Task to carry out: Copy each line of the data beneath in which the word "server" appears.

Records from a data source:
——————————

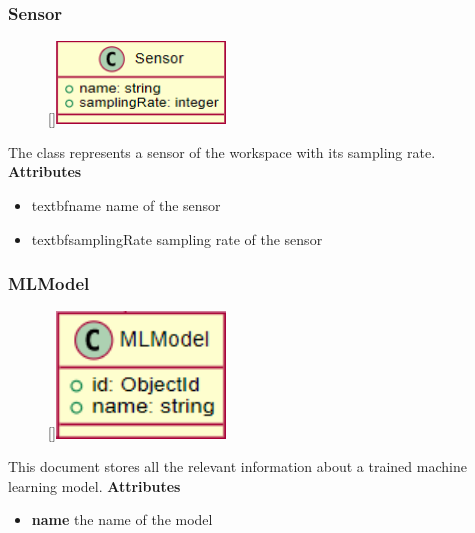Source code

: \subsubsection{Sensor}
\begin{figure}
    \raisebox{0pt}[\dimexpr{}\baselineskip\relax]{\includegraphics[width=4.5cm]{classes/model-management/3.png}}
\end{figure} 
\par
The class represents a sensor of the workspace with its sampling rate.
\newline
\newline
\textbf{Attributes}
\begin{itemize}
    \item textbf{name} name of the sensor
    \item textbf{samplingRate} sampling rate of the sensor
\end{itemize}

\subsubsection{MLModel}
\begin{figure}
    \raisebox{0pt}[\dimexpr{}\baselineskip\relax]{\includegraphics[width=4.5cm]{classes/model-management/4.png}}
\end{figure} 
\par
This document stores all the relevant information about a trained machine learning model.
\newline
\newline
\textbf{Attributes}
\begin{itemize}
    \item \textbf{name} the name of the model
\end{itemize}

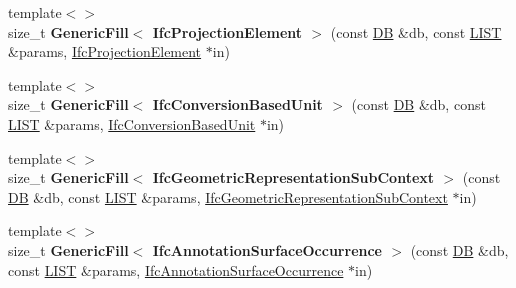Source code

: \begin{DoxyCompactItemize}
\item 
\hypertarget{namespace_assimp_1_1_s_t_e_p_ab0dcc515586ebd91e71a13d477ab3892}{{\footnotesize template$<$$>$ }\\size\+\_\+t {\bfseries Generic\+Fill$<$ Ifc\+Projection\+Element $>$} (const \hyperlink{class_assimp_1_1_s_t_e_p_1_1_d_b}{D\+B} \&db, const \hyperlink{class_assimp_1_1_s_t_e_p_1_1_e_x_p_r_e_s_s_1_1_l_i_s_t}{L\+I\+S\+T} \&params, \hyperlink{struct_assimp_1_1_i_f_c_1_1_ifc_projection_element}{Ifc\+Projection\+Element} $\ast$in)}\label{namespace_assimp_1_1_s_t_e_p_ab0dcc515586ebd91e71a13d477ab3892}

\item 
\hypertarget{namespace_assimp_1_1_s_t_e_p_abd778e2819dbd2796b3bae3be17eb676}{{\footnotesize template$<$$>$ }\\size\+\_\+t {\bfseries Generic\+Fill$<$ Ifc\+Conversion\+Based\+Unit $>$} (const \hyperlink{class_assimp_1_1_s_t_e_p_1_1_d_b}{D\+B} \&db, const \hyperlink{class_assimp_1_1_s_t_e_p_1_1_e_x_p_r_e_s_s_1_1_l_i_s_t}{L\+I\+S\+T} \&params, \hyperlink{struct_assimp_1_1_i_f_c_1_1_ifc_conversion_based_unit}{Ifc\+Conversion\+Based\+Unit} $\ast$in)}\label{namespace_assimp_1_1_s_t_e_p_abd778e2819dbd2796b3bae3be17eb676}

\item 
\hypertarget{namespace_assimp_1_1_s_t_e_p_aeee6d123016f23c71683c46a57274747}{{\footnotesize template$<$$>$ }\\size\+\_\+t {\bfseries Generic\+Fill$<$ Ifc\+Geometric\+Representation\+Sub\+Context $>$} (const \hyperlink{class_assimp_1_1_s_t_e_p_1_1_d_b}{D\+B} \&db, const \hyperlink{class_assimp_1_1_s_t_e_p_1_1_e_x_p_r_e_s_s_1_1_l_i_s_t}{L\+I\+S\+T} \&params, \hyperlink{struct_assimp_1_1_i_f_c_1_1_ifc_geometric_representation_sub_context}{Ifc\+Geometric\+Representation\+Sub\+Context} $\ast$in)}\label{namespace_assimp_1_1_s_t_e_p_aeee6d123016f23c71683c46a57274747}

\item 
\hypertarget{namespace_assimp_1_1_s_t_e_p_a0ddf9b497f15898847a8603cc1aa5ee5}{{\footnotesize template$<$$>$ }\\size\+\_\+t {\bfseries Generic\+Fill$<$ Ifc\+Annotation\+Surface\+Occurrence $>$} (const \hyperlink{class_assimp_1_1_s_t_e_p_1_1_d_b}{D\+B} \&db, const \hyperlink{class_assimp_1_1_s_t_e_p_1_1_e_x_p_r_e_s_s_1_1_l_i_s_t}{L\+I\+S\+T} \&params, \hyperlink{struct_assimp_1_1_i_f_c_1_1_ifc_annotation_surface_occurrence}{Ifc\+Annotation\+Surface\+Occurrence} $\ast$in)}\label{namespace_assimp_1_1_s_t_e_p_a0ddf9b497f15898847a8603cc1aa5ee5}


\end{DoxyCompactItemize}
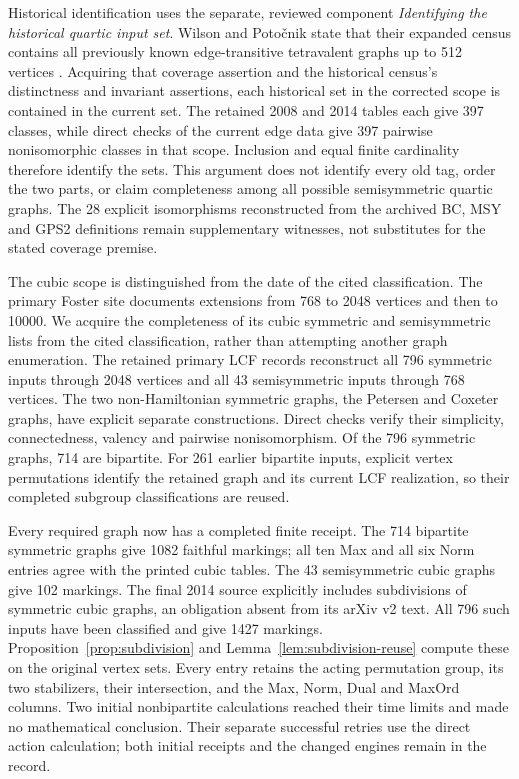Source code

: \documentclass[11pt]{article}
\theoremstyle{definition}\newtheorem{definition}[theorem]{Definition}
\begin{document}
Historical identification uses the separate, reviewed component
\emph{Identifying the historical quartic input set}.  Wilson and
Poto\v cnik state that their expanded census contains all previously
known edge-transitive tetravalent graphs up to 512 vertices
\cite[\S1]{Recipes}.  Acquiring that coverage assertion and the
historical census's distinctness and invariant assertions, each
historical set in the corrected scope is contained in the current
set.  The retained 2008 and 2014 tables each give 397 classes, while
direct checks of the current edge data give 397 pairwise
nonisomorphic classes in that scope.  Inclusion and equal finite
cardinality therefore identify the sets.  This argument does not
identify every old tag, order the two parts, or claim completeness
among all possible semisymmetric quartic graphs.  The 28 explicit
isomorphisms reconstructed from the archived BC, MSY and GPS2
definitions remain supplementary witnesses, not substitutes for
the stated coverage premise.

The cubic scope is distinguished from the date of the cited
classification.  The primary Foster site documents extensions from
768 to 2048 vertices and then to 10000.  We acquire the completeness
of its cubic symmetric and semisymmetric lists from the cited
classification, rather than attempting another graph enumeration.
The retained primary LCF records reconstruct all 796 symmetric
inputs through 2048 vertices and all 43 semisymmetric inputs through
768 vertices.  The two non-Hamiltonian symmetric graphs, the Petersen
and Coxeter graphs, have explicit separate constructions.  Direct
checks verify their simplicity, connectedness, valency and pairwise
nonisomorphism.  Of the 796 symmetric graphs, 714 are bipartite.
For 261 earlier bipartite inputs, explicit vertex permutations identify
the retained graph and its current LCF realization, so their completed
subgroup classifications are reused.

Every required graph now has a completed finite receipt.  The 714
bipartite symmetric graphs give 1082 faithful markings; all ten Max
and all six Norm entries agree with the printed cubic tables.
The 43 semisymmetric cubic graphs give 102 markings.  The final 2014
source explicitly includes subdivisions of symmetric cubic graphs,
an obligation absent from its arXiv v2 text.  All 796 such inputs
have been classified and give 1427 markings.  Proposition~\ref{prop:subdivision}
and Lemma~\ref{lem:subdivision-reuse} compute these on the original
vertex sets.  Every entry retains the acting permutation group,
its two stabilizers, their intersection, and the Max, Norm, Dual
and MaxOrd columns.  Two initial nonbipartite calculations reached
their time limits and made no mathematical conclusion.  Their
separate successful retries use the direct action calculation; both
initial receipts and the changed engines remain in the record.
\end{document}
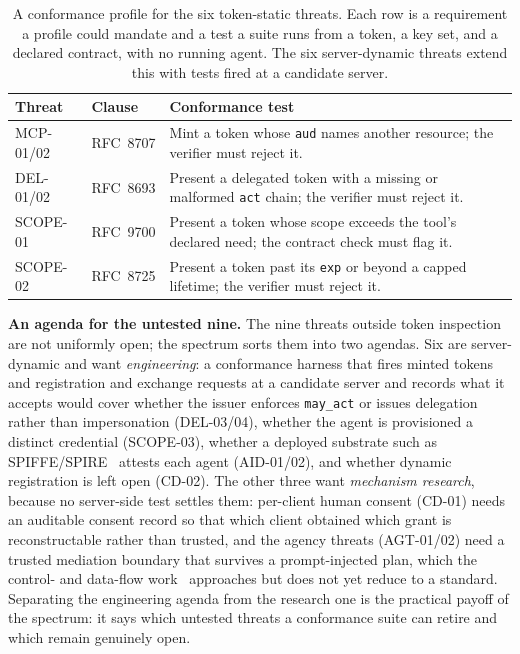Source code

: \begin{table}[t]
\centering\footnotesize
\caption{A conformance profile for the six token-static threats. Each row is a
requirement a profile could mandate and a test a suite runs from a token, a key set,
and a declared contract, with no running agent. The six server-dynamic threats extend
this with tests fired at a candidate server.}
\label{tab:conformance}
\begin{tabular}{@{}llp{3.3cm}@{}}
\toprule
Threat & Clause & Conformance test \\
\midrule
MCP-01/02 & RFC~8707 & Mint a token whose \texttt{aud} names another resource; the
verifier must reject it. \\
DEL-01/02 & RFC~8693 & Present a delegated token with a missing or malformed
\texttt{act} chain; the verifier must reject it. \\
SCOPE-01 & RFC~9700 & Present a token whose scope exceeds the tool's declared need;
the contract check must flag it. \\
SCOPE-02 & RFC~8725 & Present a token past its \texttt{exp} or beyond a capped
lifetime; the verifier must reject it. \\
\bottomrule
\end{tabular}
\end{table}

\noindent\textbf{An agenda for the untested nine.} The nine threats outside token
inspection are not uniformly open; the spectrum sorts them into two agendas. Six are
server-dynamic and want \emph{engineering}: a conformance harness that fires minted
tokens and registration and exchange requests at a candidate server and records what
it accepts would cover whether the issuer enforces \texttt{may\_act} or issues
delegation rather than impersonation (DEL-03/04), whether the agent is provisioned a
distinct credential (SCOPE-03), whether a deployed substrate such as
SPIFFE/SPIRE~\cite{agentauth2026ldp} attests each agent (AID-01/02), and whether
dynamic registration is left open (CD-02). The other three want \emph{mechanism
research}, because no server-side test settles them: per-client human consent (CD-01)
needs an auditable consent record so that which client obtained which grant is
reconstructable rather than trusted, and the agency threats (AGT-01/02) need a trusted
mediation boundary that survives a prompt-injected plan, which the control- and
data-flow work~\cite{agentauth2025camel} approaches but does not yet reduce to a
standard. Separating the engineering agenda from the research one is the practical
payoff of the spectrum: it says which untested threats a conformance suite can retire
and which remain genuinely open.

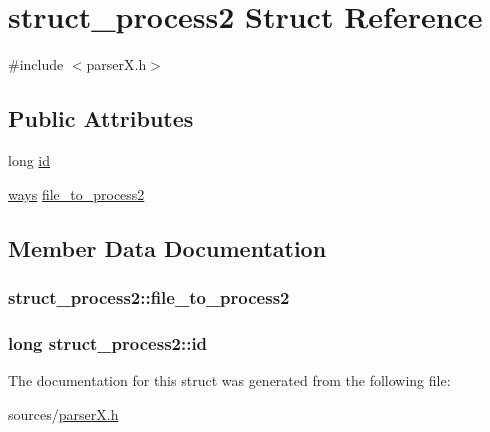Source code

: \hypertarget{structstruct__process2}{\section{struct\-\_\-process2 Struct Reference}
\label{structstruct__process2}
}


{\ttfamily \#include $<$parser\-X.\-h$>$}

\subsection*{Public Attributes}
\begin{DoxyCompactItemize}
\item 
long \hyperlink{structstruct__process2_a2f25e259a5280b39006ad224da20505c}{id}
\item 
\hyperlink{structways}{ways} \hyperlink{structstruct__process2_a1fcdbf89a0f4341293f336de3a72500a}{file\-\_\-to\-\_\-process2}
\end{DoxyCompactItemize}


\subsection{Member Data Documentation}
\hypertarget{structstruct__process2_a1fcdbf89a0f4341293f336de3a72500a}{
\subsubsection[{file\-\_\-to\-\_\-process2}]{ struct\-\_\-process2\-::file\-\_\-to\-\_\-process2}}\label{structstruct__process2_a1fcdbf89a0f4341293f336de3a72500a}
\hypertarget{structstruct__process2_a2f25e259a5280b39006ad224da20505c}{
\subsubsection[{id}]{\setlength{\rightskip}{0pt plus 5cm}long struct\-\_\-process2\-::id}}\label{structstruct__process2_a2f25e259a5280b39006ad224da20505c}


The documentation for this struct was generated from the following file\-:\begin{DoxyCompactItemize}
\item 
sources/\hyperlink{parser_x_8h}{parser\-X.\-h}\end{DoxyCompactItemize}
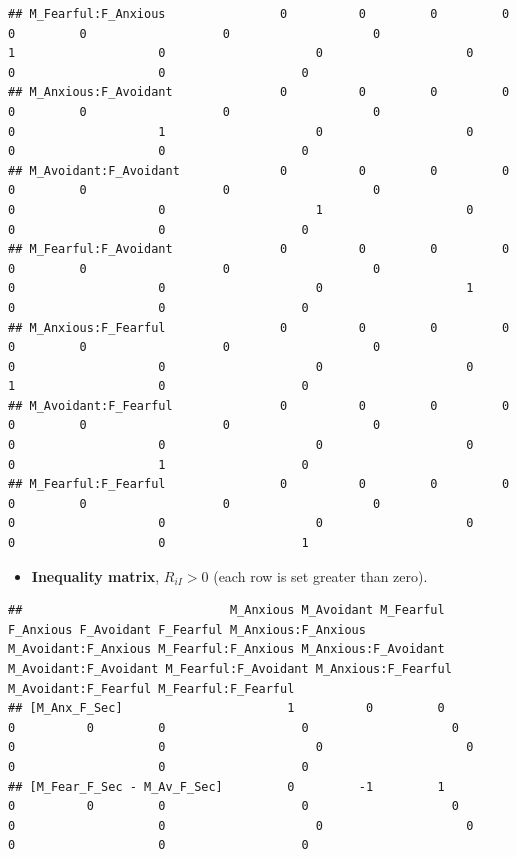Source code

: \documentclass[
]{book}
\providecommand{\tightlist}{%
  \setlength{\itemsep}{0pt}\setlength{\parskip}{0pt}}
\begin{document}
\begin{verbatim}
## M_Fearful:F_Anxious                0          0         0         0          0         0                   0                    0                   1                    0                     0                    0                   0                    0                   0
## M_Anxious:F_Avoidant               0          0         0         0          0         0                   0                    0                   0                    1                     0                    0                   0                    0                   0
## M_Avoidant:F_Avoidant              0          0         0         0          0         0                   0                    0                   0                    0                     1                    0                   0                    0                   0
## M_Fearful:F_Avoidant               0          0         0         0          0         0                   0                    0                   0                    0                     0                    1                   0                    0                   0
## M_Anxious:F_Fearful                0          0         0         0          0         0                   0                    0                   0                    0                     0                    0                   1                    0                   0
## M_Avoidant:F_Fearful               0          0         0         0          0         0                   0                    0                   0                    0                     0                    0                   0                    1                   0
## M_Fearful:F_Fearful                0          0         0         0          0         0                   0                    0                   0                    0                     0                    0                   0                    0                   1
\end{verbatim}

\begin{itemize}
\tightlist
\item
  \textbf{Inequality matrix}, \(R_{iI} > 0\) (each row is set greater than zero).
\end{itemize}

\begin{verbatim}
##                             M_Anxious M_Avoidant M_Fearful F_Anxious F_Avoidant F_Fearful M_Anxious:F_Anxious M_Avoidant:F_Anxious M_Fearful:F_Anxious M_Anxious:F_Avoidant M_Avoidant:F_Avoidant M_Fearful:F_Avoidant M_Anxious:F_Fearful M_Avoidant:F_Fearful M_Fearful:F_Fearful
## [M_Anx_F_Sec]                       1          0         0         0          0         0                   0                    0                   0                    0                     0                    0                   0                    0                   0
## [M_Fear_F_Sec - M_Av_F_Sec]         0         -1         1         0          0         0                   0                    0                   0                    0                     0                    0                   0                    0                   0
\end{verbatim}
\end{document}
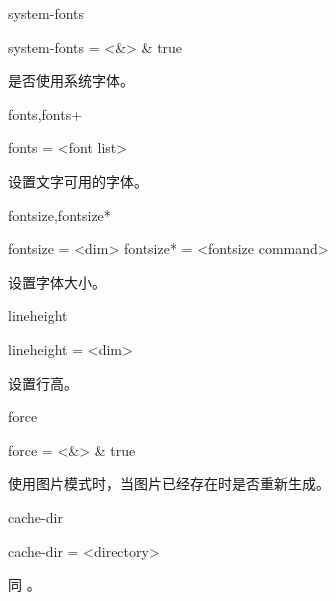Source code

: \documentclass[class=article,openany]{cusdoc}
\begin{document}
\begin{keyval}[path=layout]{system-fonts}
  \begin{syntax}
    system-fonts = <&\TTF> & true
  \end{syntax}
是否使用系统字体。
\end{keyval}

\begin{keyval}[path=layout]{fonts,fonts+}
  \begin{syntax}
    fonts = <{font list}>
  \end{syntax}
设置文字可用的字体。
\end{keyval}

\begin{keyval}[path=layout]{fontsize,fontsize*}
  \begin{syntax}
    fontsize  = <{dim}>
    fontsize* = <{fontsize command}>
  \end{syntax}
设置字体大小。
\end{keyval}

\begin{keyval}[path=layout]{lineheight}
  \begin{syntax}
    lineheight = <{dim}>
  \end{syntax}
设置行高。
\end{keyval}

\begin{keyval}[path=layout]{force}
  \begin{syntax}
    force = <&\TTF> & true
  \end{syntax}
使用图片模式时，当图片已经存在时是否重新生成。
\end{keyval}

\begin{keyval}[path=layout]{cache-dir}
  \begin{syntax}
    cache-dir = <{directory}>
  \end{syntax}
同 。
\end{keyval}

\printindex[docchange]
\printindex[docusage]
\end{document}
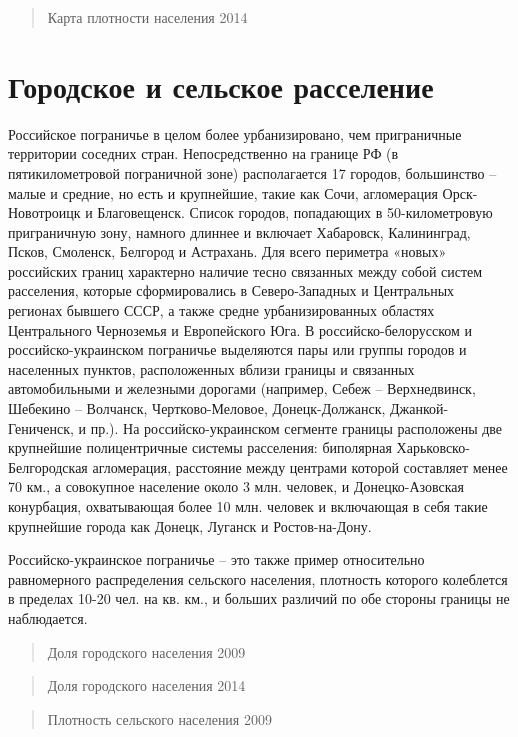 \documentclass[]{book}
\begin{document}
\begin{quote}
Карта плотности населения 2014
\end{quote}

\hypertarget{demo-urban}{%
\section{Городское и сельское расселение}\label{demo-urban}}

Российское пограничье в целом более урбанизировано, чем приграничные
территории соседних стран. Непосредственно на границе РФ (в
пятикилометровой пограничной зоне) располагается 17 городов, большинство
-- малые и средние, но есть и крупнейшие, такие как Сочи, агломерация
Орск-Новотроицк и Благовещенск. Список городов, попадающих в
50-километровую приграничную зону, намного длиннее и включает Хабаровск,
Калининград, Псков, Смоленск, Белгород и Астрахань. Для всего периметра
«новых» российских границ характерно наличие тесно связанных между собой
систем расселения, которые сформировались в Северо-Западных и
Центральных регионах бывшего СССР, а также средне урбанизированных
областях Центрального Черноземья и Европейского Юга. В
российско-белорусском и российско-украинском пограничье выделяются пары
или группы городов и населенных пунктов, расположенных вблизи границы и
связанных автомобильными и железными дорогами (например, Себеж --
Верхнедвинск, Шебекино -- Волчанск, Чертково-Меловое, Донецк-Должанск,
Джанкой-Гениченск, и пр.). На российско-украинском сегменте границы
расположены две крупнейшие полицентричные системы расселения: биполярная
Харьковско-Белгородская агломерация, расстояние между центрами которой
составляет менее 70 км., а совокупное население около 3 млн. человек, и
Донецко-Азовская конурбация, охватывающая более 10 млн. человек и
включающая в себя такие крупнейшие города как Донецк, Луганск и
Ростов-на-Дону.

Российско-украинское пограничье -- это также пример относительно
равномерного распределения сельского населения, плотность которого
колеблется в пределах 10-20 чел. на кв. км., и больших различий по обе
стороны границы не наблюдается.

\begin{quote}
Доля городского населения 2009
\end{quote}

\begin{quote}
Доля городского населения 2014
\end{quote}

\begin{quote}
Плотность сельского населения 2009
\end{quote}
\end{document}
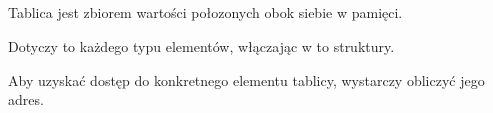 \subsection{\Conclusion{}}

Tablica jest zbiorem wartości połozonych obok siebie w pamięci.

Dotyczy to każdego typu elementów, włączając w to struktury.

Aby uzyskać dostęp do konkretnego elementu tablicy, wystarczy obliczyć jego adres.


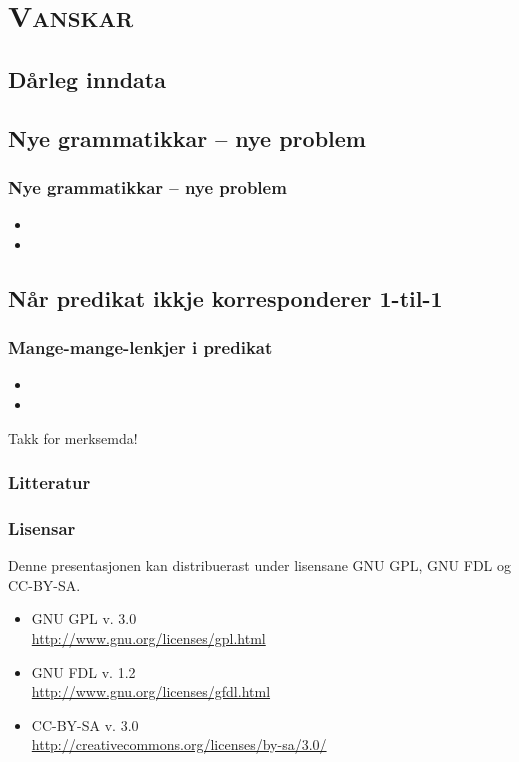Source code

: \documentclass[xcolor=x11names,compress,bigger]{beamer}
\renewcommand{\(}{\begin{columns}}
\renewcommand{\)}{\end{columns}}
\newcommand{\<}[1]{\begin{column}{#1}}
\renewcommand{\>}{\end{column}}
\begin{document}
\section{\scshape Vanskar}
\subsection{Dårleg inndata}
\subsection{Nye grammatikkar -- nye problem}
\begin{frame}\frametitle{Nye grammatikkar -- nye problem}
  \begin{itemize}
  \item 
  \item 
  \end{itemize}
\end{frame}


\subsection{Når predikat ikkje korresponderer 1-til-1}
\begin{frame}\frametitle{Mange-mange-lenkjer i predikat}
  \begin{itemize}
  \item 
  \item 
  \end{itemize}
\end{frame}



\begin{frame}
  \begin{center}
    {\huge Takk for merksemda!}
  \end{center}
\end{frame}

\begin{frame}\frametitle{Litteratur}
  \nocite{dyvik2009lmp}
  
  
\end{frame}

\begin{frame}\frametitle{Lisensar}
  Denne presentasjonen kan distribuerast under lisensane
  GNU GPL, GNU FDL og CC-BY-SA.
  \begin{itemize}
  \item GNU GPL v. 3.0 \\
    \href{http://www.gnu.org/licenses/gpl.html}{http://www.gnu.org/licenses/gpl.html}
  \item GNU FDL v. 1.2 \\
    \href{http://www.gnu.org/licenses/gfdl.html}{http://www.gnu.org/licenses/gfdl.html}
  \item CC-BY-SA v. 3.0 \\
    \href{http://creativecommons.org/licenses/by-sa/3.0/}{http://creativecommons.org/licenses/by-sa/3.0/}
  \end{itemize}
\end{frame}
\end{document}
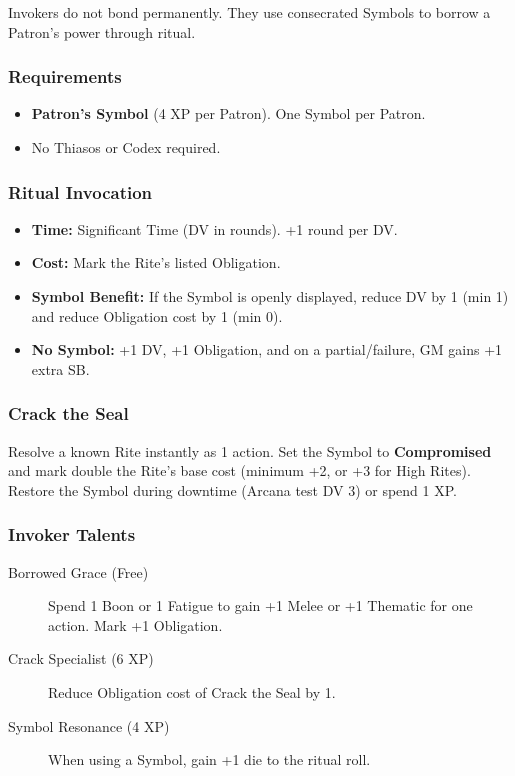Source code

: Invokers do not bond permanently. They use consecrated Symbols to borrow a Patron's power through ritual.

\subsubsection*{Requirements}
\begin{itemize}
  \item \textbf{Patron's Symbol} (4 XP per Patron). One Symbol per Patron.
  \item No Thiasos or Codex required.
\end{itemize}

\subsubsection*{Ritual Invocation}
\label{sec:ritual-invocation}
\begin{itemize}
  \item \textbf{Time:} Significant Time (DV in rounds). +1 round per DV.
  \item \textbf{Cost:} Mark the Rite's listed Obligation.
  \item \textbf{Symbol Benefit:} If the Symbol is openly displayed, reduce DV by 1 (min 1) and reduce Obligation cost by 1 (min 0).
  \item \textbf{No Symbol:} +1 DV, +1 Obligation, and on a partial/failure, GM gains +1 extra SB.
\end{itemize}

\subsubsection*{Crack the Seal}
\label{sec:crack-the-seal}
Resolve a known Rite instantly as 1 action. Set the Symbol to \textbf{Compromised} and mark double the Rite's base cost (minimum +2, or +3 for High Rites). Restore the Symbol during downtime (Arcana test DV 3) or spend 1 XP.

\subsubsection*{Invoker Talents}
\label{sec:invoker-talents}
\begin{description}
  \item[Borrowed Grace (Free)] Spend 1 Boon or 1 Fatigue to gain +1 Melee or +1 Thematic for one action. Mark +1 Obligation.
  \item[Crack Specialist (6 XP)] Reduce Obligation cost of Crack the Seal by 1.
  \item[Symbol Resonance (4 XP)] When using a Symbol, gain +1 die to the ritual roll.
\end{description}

——————————

Completed task:
and a declared contract, with no running agent. The six server-dynamic threats extend
this with tests fired at a candidate server.}
server-dynamic and want \emph{engineering}: a conformance harness that fires minted
tokens and registration and exchange requests at a candidate server and records what
research}, because no server-side test settles them: per-client human consent (CD-01)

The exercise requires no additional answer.